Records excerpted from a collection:
*** Begin section ***

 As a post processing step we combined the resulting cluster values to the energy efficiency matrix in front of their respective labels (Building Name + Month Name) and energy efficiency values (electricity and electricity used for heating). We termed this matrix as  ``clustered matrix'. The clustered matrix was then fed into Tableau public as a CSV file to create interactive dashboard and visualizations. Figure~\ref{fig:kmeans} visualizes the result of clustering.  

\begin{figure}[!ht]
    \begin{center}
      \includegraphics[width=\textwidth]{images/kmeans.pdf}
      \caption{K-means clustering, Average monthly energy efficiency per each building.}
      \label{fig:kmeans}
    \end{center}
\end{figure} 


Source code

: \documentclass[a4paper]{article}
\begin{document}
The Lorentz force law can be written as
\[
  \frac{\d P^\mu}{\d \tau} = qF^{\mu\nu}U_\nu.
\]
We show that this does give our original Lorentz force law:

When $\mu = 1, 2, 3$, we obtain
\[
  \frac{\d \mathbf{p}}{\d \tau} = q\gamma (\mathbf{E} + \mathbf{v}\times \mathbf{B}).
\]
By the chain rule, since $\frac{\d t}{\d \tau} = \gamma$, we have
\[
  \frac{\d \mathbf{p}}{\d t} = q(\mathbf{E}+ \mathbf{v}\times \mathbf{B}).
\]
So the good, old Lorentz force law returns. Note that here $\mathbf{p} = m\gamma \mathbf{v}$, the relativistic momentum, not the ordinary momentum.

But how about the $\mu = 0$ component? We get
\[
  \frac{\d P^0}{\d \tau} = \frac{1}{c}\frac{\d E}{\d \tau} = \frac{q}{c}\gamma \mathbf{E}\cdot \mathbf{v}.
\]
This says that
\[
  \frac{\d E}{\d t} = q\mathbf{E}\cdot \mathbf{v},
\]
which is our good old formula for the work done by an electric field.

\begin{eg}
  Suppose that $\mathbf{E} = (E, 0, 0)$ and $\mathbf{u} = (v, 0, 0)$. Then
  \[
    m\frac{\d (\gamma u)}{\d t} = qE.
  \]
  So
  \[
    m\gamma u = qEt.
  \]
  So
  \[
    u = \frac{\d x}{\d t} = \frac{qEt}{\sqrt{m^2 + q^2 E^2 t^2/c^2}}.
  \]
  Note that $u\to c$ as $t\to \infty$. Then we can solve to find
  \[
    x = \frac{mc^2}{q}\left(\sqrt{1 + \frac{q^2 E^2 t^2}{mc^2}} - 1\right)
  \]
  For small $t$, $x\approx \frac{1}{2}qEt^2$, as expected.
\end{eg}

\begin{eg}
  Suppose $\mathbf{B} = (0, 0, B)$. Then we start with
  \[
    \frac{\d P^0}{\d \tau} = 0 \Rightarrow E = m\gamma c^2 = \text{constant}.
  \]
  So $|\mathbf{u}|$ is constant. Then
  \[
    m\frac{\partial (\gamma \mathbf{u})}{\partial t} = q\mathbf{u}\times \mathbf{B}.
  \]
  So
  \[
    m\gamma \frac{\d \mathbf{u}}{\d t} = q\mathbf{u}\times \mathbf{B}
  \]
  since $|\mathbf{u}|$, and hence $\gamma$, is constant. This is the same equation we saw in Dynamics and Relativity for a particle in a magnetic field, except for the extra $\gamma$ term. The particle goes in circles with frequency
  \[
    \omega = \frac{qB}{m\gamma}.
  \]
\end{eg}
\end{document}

*** End section ***

DIRECTIONS FOR THIS TASK = From the records above, please extract every line and repeat it exactly.

EXERCISE OUTPUT =
 As a post processing step we combined the resulting cluster values to the energy efficiency matrix in front of their respective labels (Building Name + Month Name) and energy efficiency values (electricity and electricity used for heating). We termed this matrix as  ``clustered matrix'. The clustered matrix was then fed into Tableau public as a CSV file to create interactive dashboard and visualizations. Figure~\ref{fig:kmeans} visualizes the result of clustering.  

\begin{figure}[!ht]
    \begin{center}
      \includegraphics[width=\textwidth]{images/kmeans.pdf}
      \caption{K-means clustering, Average monthly energy efficiency per each building.}
      \label{fig:kmeans}
    \end{center}
\end{figure} 


Source code

: \documentclass[a4paper]{article}
\begin{document}
The Lorentz force law can be written as
\[
  \frac{\d P^\mu}{\d \tau} = qF^{\mu\nu}U_\nu.
\]
We show that this does give our original Lorentz force law:

When $\mu = 1, 2, 3$, we obtain
\[
  \frac{\d \mathbf{p}}{\d \tau} = q\gamma (\mathbf{E} + \mathbf{v}\times \mathbf{B}).
\]
By the chain rule, since $\frac{\d t}{\d \tau} = \gamma$, we have
\[
  \frac{\d \mathbf{p}}{\d t} = q(\mathbf{E}+ \mathbf{v}\times \mathbf{B}).
\]
So the good, old Lorentz force law returns. Note that here $\mathbf{p} = m\gamma \mathbf{v}$, the relativistic momentum, not the ordinary momentum.

But how about the $\mu = 0$ component? We get
\[
  \frac{\d P^0}{\d \tau} = \frac{1}{c}\frac{\d E}{\d \tau} = \frac{q}{c}\gamma \mathbf{E}\cdot \mathbf{v}.
\]
This says that
\[
  \frac{\d E}{\d t} = q\mathbf{E}\cdot \mathbf{v},
\]
which is our good old formula for the work done by an electric field.

\begin{eg}
  Suppose that $\mathbf{E} = (E, 0, 0)$ and $\mathbf{u} = (v, 0, 0)$. Then
  \[
    m\frac{\d (\gamma u)}{\d t} = qE.
  \]
  So
  \[
    m\gamma u = qEt.
  \]
  So
  \[
    u = \frac{\d x}{\d t} = \frac{qEt}{\sqrt{m^2 + q^2 E^2 t^2/c^2}}.
  \]
  Note that $u\to c$ as $t\to \infty$. Then we can solve to find
  \[
    x = \frac{mc^2}{q}\left(\sqrt{1 + \frac{q^2 E^2 t^2}{mc^2}} - 1\right)
  \]
  For small $t$, $x\approx \frac{1}{2}qEt^2$, as expected.
\end{eg}

\begin{eg}
  Suppose $\mathbf{B} = (0, 0, B)$. Then we start with
  \[
    \frac{\d P^0}{\d \tau} = 0 \Rightarrow E = m\gamma c^2 = \text{constant}.
  \]
  So $|\mathbf{u}|$ is constant. Then
  \[
    m\frac{\partial (\gamma \mathbf{u})}{\partial t} = q\mathbf{u}\times \mathbf{B}.
  \]
  So
  \[
    m\gamma \frac{\d \mathbf{u}}{\d t} = q\mathbf{u}\times \mathbf{B}
  \]
  since $|\mathbf{u}|$, and hence $\gamma$, is constant. This is the same equation we saw in Dynamics and Relativity for a particle in a magnetic field, except for the extra $\gamma$ term. The particle goes in circles with frequency
  \[
    \omega = \frac{qB}{m\gamma}.
  \]
\end{eg}
\end{document}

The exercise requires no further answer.